Límites son también los que se imponen entre las protagonistas de La visita y sus familiares, los reclusos de la cárcel de Sierra Chica. Cuarto trabajo de Jorge Leandro Colás, director del documental Parador Retiro (2008) y del policial Barrefondo (2018), La visita combina el modelo del documental de observación con los testimonios directos, para realizar el retrato de un grupo de mujeres cuyas vidas quedaron atadas al destino de esos hijos, padres, nietos o esposos que purgan condenas en el penal bonaerense.
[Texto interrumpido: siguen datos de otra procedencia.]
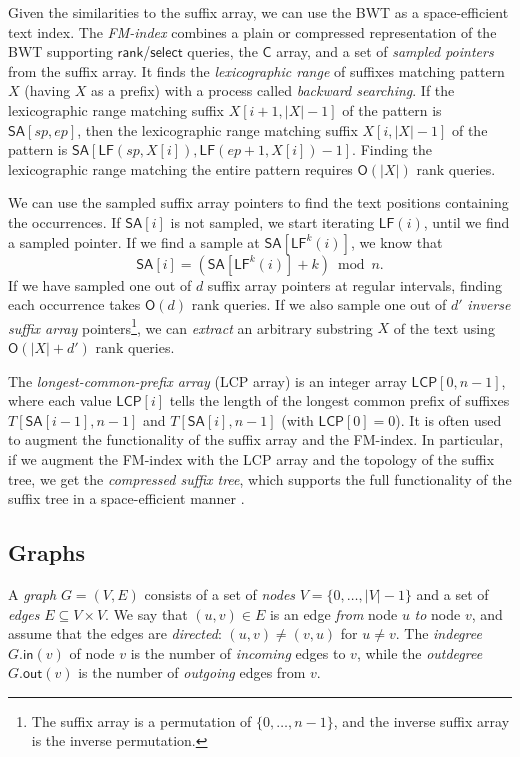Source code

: \documentclass[a4paper,UKenglish]{lipics-v2016}
\newcommand{\set}[1]{\ensuremath{\{ #1 \}}}
\newcommand{\abs}[1]{\ensuremath{\lvert #1 \rvert}}
\newcommand{\Oh}[1]{\ensuremath{\mathsf{O}\!\left( #1 \right)}}
\newcommand{\rank}{\ensuremath{\mathsf{rank}}}
\newcommand{\select}{\ensuremath{\mathsf{select}}}
\newcommand{\LF}{\ensuremath{\mathsf{LF}}}
\newcommand{\gindegree}{\ensuremath{\mathsf{in}}}
\newcommand{\goutdegree}{\ensuremath{\mathsf{out}}}
\newcommand{\FMindex}{FM\nobreakdash-index}
\newcommand{\SA}{\ensuremath{\mathsf{SA}}}
\newcommand{\Carray}{\ensuremath{\mathsf{C}}}
\newcommand{\LCP}{\ensuremath{\mathsf{LCP}}}
\begin{document}
Given the similarities to the suffix array, we can use the BWT as a space-efficient text index. The \emph{\FMindex} \cite{Ferragina2005a} combines a plain or compressed representation of the BWT supporting $\rank$/$\select$ queries, the $\Carray$ array, and a set of \emph{sampled pointers} from the suffix array. It finds the \emph{lexicographic range} of suffixes matching pattern $X$ (having $X$ as a prefix) with a process called \emph{backward searching}. If the lexicographic range matching suffix $X[i+1, \abs{X}-1]$ of the pattern is $\SA[sp, ep]$, then the lexicographic range matching suffix $X[i, \abs{X}-1]$ of the pattern is $\SA[\LF(sp, X[i]), \LF(ep+1, X[i]) - 1]$. Finding the lexicographic range matching the entire pattern requires $\Oh{\abs{X}}$ rank queries.

We can use the sampled suffix array pointers to find the text positions containing the occurrences. If $\SA[i]$ is not sampled, we start iterating $\LF(i)$, until we find a sampled pointer. If we find a sample at $\SA[\LF^{k}(i)]$, we know that
$$
\SA[i] = (\SA[\LF^{k}(i)] + k) \bmod n.
$$
If we have sampled one out of $d$ suffix array pointers at regular intervals, finding each occurrence takes $\Oh{d}$ rank queries. If we also sample one out of $d'$ \emph{inverse suffix array} pointers\footnote{The suffix array is a permutation of $\set{0, \dotsc, n-1}$, and the inverse suffix array is the inverse permutation.}, we can \emph{extract} an arbitrary substring $X$ of the text using $\Oh{\abs{X}+d'}$ rank queries.

The \emph{longest-common-prefix array} (LCP array) \cite{Manber1993} is an integer array $\LCP[0, n-1]$, where each value $\LCP[i]$ tells the length of the longest common prefix of suffixes $T[\SA[i-1], n-1]$ and $T[\SA[i], n-1]$ (with $\LCP[0] = 0$). It is often used to augment the functionality of the suffix array and the \FMindex. In particular, if we augment the \FMindex{} with the LCP array and the topology of the suffix tree, we get the \emph{compressed suffix tree}, which supports the full functionality of the suffix tree in a space-efficient manner \cite{Sadakane2007}.

\subsection{Graphs}\label{sect:graphs}

A \emph{graph} $G = (V, E)$ consists of a set of \emph{nodes} $V = \set{0, \dotsc, \abs{V}-1}$ and a set of \emph{edges} $E \subseteq V \times V$. We say that $(u, v) \in E$ is an edge \emph{from} node $u$ \emph{to} node $v$, and assume that the edges are \emph{directed}: $(u, v) \ne (v, u)$ for $u \ne v$. The \emph{indegree} $G.\gindegree(v)$ of node $v$ is the number of \emph{incoming} edges to $v$, while the \emph{outdegree} $G.\goutdegree(v)$ is the number of \emph{outgoing} edges from $v$.
\end{document}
Presas ellas también, pero en celdas que no se perciben a simple vista. Filmar lo invisible parece, entonces, el desafío que se ha propuesto Colás.
El director utiliza dos registros para dar cuenta de ese universo. Por un lado las escenas directas, por lo general panorámicas o planos abiertos que construyen un inventario de los ritos en torno de las visitas semanales al penal. En ellas la arquitectura carcelaria se impone como frontera que separa el exterior retratado de un interior que permanecerá toda la película fuera de campo, convirtiéndose en una fuerza invisible que determina la conducta de estas mujeres que se han impuesto la misión de no abandonar ni olvidar.
En paralelo el director reproduce los testimonios de las protagonistas. Pero en La visita las cabezas parlantes acaban convertidas en cabezas charlantes cuyas voces invaden el cuadro sin pedir permiso, obligando a Colás a ir contra su voluntad de cámara fija para poder registrar los diálogos que surgen imprevistos. Es durante esos momentos que aparentan escapar a la planificación del rodaje y a los presupuestos estéticos, donde la película captura lo que a priori parecía infilmable: el espíritu tenaz de estas mujeres orgullosas que, solas o con sus hijos, posan sonriendo a cámara durante los títulos finales.
Directora de arte de Zama, último trabajo de Lucrecia Martel, María Onis debuta como cineasta con Ínsula, película a la que no se le debe negar la valentía de haber tomado una cantidad de riesgos narrativos, pero que no llega a explotar del todo las posibilidades que ofrece su mecanismo y por momentos se atasca en las imperfecciones de su propio juego cinéfilo.
Artefacto de diseño de cine dentro del cine, Ínsula cuenta la historia de una pareja de directores que se embarcan en el proyecto de hacer un documental sobre una comunidad wichi en la provincia de Salta. Pero la película no gira en torno del rodaje, sino de los conflictos (cinematográficos pero también emocionales) que surgen entre ellos durante el montaje.
Así como Tamae Garateguy, Santiago Giralt y Camila Toker se dedicaron a satirizar el ambiente del Nuevo Cine Argentino en UPA! (2007), acá Onis practica tiro al blanco con el documentalismo social, parodiando discursos y poses de dicho ambiente. La película también recorre los caminos de la comedia romántica en tiempos de crisis y entre broma y broma se permite arriesgar comentarios respecto de las formas del cine. Pero aunque algunos elementos funcionan de manera independiente, no siempre se integran con eficacia. Ínsula es, entonces, una búsqueda que no consigue hallar ni dar buena cuenta del objeto que la motoriza.
Artículo publicado originalmente en la sección Espectáculos de Página/12.